The problem of consuming data published in the Linked Data style can be best understood by an example. For instance, imagine a user or a software agent wanting to find out what the capital of Germany is. Let’s assume that the user already knows the URI reference that represents the concept of Germany (http://dbpedia.org/resource/Germany) and the URI of the property “has capital” (http://dbpedia.org/ontology/capital). Therefore, the user is basically looking for the object of a triple in which the subject and the predicate are known.

<http://dbpedia.org/resource/Germany> <http://dbpedia.org/ontology/capital> ?object .

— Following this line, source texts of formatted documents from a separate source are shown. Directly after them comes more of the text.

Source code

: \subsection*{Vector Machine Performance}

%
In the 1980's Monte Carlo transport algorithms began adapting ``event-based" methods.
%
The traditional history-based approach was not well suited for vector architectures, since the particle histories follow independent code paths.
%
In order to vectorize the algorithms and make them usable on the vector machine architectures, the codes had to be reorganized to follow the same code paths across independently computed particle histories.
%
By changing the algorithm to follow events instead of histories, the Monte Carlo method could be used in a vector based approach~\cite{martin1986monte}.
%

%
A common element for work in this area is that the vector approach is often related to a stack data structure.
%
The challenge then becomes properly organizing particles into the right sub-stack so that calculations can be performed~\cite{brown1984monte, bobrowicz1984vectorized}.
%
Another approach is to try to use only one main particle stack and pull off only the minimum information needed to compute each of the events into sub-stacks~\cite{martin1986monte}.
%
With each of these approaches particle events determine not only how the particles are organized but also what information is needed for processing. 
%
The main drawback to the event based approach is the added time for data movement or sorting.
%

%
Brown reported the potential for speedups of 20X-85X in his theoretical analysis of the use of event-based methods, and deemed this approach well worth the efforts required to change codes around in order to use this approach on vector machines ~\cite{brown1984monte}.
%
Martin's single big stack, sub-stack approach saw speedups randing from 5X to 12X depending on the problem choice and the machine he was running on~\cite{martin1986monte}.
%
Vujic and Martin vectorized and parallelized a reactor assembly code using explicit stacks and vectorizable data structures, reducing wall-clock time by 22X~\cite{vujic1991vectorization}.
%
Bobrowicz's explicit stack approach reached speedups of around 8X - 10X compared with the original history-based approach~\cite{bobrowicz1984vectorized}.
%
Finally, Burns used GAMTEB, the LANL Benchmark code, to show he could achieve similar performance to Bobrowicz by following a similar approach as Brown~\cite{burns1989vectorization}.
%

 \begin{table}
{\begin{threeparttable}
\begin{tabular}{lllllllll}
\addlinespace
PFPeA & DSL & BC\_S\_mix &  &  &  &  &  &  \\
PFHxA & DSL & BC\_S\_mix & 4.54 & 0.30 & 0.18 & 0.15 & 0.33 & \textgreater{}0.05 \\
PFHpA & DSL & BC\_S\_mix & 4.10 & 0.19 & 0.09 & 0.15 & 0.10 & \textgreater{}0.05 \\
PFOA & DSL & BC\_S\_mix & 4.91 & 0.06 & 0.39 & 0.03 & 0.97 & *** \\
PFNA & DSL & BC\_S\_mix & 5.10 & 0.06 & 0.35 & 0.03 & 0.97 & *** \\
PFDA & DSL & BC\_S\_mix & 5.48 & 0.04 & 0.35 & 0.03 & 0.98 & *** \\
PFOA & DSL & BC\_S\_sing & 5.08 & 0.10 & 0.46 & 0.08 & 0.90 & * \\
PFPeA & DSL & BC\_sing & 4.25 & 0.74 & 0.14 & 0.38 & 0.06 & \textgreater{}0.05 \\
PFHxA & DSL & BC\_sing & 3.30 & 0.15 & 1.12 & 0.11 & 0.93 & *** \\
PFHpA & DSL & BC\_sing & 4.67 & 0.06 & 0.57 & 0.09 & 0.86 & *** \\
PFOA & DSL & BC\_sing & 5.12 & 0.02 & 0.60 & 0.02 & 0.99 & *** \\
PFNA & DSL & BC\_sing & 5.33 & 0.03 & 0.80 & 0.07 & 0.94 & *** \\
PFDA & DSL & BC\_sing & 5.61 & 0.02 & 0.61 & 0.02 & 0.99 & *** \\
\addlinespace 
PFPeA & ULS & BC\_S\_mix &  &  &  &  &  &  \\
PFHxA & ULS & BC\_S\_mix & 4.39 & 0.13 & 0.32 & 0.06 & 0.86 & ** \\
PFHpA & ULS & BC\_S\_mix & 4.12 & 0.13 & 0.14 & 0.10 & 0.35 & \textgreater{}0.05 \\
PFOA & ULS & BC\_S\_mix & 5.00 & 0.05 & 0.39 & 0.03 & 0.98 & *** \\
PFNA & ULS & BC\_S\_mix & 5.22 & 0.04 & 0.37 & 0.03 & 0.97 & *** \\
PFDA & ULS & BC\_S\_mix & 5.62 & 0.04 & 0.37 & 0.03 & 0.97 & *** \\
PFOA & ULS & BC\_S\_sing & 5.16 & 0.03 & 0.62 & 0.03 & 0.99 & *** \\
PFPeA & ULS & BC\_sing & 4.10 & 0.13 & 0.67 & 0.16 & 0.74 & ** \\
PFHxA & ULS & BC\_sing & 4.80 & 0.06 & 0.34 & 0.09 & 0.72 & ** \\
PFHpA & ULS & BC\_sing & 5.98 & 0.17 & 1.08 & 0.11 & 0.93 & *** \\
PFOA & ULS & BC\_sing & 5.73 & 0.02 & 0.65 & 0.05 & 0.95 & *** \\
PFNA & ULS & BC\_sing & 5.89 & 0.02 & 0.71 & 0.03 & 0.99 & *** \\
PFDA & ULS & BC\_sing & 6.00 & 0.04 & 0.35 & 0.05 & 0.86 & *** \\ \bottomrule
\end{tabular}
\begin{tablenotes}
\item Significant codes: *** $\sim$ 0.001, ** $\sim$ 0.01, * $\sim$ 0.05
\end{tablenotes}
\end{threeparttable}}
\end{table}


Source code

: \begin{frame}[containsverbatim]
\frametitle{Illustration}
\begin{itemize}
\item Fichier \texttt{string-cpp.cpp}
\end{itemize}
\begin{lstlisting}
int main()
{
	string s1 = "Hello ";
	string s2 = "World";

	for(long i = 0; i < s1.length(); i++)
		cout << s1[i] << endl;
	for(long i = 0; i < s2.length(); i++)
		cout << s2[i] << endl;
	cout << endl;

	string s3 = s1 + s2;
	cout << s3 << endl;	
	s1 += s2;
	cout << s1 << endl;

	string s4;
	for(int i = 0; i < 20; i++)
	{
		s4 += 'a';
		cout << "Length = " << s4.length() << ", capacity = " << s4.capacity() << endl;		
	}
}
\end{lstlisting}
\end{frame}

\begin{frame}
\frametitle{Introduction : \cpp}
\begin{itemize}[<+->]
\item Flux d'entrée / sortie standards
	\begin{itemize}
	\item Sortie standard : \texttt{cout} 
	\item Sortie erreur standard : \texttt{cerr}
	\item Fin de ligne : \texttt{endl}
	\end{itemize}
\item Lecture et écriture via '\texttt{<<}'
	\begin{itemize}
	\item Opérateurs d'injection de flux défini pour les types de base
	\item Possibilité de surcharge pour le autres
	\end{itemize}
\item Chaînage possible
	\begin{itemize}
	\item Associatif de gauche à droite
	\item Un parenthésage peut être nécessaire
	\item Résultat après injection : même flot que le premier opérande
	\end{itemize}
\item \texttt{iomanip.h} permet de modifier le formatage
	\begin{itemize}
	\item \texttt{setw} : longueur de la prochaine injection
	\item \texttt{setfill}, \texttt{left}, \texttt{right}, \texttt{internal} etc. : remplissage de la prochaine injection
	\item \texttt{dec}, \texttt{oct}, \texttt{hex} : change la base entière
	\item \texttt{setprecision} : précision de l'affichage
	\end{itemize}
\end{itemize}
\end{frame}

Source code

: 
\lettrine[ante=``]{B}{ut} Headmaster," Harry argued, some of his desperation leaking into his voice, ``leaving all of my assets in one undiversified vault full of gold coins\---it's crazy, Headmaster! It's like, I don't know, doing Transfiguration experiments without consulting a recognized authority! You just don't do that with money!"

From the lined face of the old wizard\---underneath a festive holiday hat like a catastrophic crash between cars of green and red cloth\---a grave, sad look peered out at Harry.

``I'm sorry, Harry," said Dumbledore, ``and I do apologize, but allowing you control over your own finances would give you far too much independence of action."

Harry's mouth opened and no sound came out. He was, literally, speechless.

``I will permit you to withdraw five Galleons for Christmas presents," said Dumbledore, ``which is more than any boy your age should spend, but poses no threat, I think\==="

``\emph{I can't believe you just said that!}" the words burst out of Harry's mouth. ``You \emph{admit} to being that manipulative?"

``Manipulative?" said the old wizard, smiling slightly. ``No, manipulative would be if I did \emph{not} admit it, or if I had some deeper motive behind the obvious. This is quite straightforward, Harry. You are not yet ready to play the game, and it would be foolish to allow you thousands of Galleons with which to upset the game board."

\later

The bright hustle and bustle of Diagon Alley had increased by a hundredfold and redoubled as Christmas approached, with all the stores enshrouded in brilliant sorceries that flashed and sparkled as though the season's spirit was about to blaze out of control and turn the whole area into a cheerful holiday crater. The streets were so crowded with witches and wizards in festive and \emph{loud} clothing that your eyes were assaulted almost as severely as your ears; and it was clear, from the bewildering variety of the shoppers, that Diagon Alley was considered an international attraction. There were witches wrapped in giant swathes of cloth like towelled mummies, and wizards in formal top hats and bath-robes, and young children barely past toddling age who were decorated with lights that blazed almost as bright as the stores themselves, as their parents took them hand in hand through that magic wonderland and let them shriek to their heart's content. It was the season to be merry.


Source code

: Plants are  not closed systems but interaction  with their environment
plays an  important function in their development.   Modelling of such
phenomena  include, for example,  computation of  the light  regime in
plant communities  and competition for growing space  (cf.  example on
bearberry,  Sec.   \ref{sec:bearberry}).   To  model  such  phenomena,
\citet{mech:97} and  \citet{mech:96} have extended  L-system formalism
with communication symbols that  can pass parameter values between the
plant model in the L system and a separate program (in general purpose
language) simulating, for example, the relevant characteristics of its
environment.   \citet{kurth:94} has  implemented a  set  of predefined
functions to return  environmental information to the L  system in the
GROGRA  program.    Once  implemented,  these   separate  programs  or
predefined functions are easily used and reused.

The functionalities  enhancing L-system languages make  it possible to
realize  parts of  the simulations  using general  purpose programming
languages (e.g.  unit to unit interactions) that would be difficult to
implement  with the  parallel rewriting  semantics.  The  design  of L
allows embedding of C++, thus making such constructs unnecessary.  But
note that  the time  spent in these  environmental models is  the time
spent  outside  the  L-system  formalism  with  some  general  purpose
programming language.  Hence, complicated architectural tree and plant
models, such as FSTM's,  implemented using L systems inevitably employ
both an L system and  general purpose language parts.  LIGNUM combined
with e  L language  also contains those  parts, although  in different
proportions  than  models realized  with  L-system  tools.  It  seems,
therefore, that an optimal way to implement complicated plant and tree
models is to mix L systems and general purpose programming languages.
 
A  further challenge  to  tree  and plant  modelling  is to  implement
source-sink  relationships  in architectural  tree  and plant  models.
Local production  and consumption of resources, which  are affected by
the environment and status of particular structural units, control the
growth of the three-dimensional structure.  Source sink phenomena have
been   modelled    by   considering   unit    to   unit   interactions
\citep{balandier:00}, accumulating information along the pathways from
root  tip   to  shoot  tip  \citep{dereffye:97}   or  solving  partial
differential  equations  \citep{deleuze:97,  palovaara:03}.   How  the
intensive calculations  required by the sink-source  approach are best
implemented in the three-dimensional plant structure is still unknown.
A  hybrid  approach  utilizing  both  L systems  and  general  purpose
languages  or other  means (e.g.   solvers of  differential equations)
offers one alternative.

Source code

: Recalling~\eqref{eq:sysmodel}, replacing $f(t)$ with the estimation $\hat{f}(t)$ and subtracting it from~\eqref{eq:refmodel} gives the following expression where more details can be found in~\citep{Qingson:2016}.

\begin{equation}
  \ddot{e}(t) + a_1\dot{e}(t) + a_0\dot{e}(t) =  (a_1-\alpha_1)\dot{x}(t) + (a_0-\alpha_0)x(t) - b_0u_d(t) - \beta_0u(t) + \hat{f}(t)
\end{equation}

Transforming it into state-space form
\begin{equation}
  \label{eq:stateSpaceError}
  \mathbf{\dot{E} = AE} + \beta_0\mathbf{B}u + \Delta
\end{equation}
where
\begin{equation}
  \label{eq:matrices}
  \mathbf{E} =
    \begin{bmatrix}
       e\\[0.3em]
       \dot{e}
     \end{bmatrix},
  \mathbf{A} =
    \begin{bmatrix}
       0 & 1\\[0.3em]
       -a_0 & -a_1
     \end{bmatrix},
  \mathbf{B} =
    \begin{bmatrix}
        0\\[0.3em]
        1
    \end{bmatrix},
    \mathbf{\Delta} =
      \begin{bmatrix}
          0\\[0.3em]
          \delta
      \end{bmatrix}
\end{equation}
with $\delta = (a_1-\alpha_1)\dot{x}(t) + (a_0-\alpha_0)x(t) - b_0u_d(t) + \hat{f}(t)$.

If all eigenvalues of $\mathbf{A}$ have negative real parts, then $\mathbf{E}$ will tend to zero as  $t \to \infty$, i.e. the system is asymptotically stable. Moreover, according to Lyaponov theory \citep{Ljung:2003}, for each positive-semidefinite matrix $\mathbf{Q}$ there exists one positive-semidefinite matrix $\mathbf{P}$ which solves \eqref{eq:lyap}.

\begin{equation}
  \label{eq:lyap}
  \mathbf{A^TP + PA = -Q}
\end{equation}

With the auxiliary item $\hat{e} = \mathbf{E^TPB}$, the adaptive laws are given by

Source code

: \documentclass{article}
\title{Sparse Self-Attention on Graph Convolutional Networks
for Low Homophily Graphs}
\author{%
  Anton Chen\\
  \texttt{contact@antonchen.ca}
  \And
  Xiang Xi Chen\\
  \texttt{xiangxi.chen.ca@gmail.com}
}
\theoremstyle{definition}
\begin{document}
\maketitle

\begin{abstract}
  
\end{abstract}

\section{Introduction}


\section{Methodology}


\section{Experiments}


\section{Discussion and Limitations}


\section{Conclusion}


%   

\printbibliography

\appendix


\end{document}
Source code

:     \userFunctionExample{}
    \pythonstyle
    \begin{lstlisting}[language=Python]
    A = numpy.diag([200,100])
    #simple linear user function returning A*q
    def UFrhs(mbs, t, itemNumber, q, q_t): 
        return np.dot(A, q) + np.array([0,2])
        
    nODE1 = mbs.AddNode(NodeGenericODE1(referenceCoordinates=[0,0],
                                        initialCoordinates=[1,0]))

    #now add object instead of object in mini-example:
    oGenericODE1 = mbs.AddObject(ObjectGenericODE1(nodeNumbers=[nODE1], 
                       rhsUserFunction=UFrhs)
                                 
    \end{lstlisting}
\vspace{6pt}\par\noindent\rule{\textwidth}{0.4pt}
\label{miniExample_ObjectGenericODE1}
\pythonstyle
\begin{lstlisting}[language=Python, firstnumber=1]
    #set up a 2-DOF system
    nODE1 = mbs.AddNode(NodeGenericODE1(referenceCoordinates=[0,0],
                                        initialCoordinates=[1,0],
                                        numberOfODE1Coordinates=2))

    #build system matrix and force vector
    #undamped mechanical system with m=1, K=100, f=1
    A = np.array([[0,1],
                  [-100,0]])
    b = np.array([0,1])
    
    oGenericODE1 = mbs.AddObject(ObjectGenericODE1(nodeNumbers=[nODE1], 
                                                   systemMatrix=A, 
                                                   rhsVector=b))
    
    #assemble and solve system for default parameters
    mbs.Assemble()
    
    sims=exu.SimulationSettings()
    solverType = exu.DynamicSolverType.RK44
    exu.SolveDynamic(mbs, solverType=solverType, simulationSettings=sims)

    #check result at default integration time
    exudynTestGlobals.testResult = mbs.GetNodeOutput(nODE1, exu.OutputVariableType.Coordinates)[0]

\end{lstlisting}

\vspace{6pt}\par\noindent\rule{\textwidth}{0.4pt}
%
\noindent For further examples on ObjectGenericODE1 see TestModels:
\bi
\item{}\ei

The user expects to find the answer by looking up the URI http://dbpedia.org/resource/Germany. To get desired data, one has to go through the following procedure:

  • First, the user sends HTTP request to http://dbpedia.org/resource/Germany. In the HTTP headers he specifies the RDF notation (format) in which he wants to receive the description of the resource. For RDF/XML syntax, the “Accept:” header in the HTTP GET request should look like this:

    Accept: text/html;q=0.5, application/rdf+xml

    “Accept:“ header indicates that it would take either HTML or RDF, but would prefer RDF. This preference is indicated by the quality value q=0.5 for HTML. This is called content negotiation.

  • The server would answer:

    HTTP/1.1 303 See Other
    Location: http://dbpedia.org/data/Germany.rdf
    Vary: Accept

    This is a 303 redirect, which tells the client that a Web document containing a description of the requested (non-information) resource, in the requested format, can be found at the URI http://dbpedia.org/data/Germany.rdf („Vary:“ header is required so that caches work correctly).

  • Next, the client will try to de-reference the new URI, looking up the http://dbpedia.org/data/Germany.rdf, given in the response from the server.

  • The server then responds with “200 OK” message, thus telling the client that the response contains the representation of the information resource. The “Content-Type:” header indicates the desired RDF/XML format, and the rest of the message contains the representation describing the desired non-information resource, i.e. the triples encoded in the RDF/XML notation. This description can be of significant size – in this particular case (http://dbpedia.org/data/Germany.rdf) it weights nearly half a megabyte (428KB).

  • When the download is complete, the description must be parsed which requires a special library. The usual procedure is that the triples are loaded into a local graph, while queries are performed, depending on the implementation, via API methods or SPARQL.

  • Finally, the desired information is obtained — the URI reference of the capital of Germany is http://dbpedia.org/resource/Berlin (34 bytes). If you need some additional information describing Berlin, you have to repeat the entire procedure with a new URI http://dbpedia.org/resource/Berlin.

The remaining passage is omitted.